_RECORDS SHOWN_:
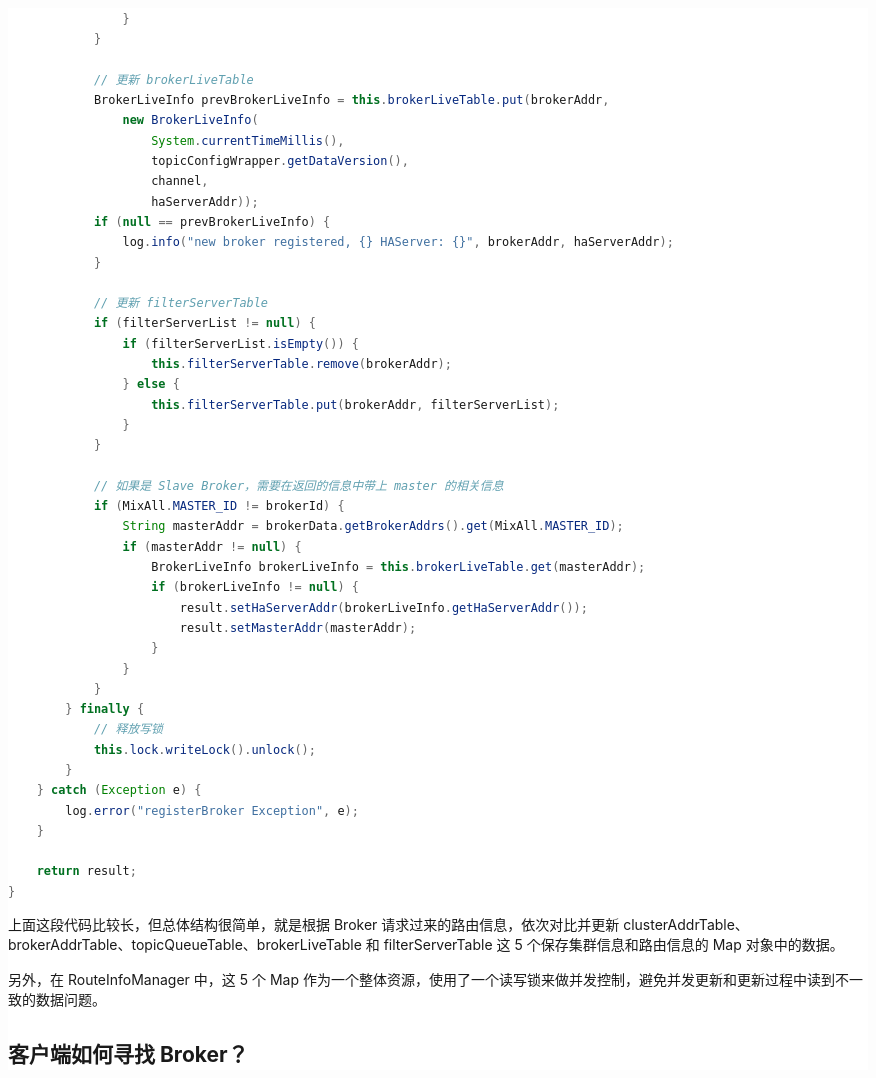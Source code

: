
 ```java
                }
            }
 
            // 更新 brokerLiveTable
            BrokerLiveInfo prevBrokerLiveInfo = this.brokerLiveTable.put(brokerAddr,
                new BrokerLiveInfo(
                    System.currentTimeMillis(),
                    topicConfigWrapper.getDataVersion(),
                    channel,
                    haServerAddr));
            if (null == prevBrokerLiveInfo) {
                log.info("new broker registered, {} HAServer: {}", brokerAddr, haServerAddr);
            }
 
            // 更新 filterServerTable
            if (filterServerList != null) {
                if (filterServerList.isEmpty()) {
                    this.filterServerTable.remove(brokerAddr);
                } else {
                    this.filterServerTable.put(brokerAddr, filterServerList);
                }
            }
 
            // 如果是 Slave Broker，需要在返回的信息中带上 master 的相关信息
            if (MixAll.MASTER_ID != brokerId) {
                String masterAddr = brokerData.getBrokerAddrs().get(MixAll.MASTER_ID);
                if (masterAddr != null) {
                    BrokerLiveInfo brokerLiveInfo = this.brokerLiveTable.get(masterAddr);
                    if (brokerLiveInfo != null) {
                        result.setHaServerAddr(brokerLiveInfo.getHaServerAddr());
                        result.setMasterAddr(masterAddr);
                    }
                }
            }
        } finally {
            // 释放写锁
            this.lock.writeLock().unlock();
        }
    } catch (Exception e) {
        log.error("registerBroker Exception", e);
    }
 
    return result;
}
```

上面这段代码比较长，但总体结构很简单，就是根据 Broker 请求过来的路由信息，依次对比并更新 clusterAddrTable、brokerAddrTable、topicQueueTable、brokerLiveTable 和 filterServerTable 这 5 个保存集群信息和路由信息的 Map 对象中的数据。

另外，在 RouteInfoManager 中，这 5 个 Map 作为一个整体资源，使用了一个读写锁来做并发控制，避免并发更新和更新过程中读到不一致的数据问题。

## 客户端如何寻找 Broker？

_REQUIRED WORK_: Find the string "Exception" in the records, then copy each line where it occurs.

_COMPLETED EXERCISE_:
    } catch (Exception e) {
        log.error("registerBroker Exception", e);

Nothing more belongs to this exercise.